あれよあれよと連れられ、平古場は医務室にいた。先程の騒動を聞きつけ、この場には当事者たちだけでなく跡部と手塚も同席していた。
「さ、さんきゅ」
「私の所為だからこのくらいはどうってことない」
「ちゃうで!わいのせいや!ね、ねえちゃんもにいちゃんもほんまごめん!」
どうやら走り回ってた遠山が丁度階段を下りようとしていた梨胡の背中にぶつかり、その反動で梨胡は足を滑らせたらしい。元気すぎるのも困ったものだと平古場は苦笑した。
「金ちゃんが堪忍な。大事なくてほんま良かったわ」
白石の安堵した顔に、平古場は先程敵視していたことに申し訳なさを感じた。悪い奴ではないことくらい分かっていた筈なのに、梨胡が絡むとどうも冷静でいられなくなる。落ち着け落ち着けと平古場は深呼吸をした。
ふと梨胡に目をやる。形の良い眉がきゅっと寄っていた。
「?…やーは、大丈夫か?」
「…大したことは、」
「越前、左足を見せろ」
がっしりと梨胡の腕を掴んで離さない跡部。いきなりのことに梨胡も皆も驚いた。
彼は無理やり梨胡をベッドに座らせるとジャージをめくりあげる。梨胡の細くて白い足に平古場はくらりときた。だが跡部はそうではないらしく、何を思ったのか彼女の膝を押した。
「うっ……!」
「ったく、何が“大したことは”だ。ひどい打撲じゃねえか、アーン?」
内出血を起こしているのだろうか、みるみる内に赤くなってゆく膝。彼女の肌の白さと対照的な赤さに痛々しさを感じる。跡部は手際良くその赤い膝にアイシングを施す。冷たさが沁みたのか、梨胡の肩が小さく跳ねた。すると治療を暫く見ていた手塚が口を開く。
「梨胡、今日の残りのマネ業はしなくていい」
「! でも…」
「幸い屋内での練習だし、俺たちだけでもなんとかできるだろう」
「そうだな。壇だっているし、まあなんとかなるだろう。お前は怪我を治すことに集中すればいい」
跡部にも言われ、渋々頷く梨胡。
「わっわいが今日、ねえちゃんの分のマネ業する!」
「金ちゃん!?」
「ねえちゃんがこないなってもうたんはわいのせいやし、これくらいするわ!」
遠山の予想外の提案に誰もが驚いた。それに彼にマネ業ができるか心配だった。彼とはあまり親しくない平古場でさえ、それは無理なんじゃないのかと思ったくらいだ。
「………どうしたい、梨胡」
ここで手塚は梨胡に意見を求めた。
「ねえちゃん!わいにやらせて!!」
「………じゃあ私も手伝う」
「何でや!それやったら意味ないやん!ねえちゃんは休んどったらええねん!な?な?ええやろ!」
「………越前さん、俺からも頼むわ。金ちゃんのことは俺もフォローするから、ここは一丁任せてくれへんやろか」
まさかの白石の頼みに梨胡は暫し考えてから眉を下げて了承した。
「おおきにねえちゃん!ほんならわい、早速やるわ!」
「こら金ちゃん待ちィ!ありがとうな越前さん!」
慌ただしく医務室から出ていった二人。少し心配なのか梨胡は不安げに閉まったドアを見つめていた。
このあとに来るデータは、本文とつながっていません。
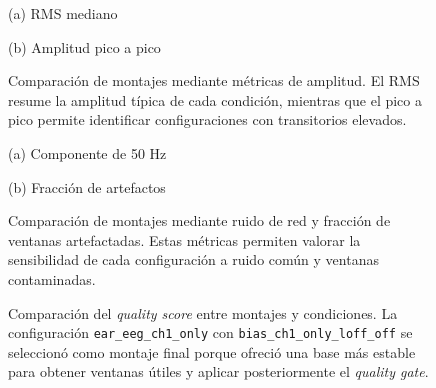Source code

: \documentclass[../main.tex]{subfiles}
\begin{document}
\begin{figure}[H]
    \centering
    \begin{minipage}{0.90\textwidth}
        \centering
        \small (a) RMS mediano
    \end{minipage}
    \hfill
    \begin{minipage}{0.90\textwidth}
        \centering
        \small (b) Amplitud pico a pico
    \end{minipage}
    \caption{Comparación de montajes mediante métricas de amplitud. El RMS resume la amplitud típica de cada condición, mientras que el pico a pico permite identificar configuraciones con transitorios elevados.}
    \label{fig:validacion_montaje_amplitud}
\end{figure}

\begin{figure}[htbp]
    \centering
    \begin{minipage}{0.49\textwidth}
        \centering
        \small (a) Componente de 50 Hz
    \end{minipage}
    \hfill
    \begin{minipage}{0.49\textwidth}
        \centering
        \small (b) Fracción de artefactos
    \end{minipage}
    \caption{Comparación de montajes mediante ruido de red y fracción de ventanas artefactadas. Estas métricas permiten valorar la sensibilidad de cada configuración a ruido común y ventanas contaminadas.}
    \label{fig:validacion_montaje_ruido_artefactos}
\end{figure}

\begin{figure}[htbp]
    \centering
    \caption{Comparación del \textit{quality score} entre montajes y condiciones. La configuración \texttt{ear\_eeg\_ch1\_only} con \texttt{bias\_ch1\_only\_loff\_off} se seleccionó como montaje final porque ofreció una base más estable para obtener ventanas útiles y aplicar posteriormente el \textit{quality gate}.}
    \label{fig:validacion_montaje_quality_score}
\end{figure}
\end{document}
「………さて、俺様も行くか。平古場、お前が越前を部屋まで送って行ってやれ」
「はぁ!?」
「む、待て跡部。平古場も怪我を…」
「アーン?こいつは良いんだよ。怪我の功名ってやつだ。…んじゃ任せたぞ、平古場」
にやりと意地悪に笑うと、跡部は手塚を引っ張って出ていった。まさか跡部は自分の気持ちに気づいているというのだろうか。そうでなければこんな気遣いはしない。気づいていなけれは手塚のように、怪我人の見送りを怪我人にさせたりしないだろう。
よりにもよって嫌な奴に大きな借りができてしまった。悔しいが、とても嬉しかった。平古場は取り敢えず心中で跡部に礼を言うと、困惑している梨胡を支えて医務室をあとにした。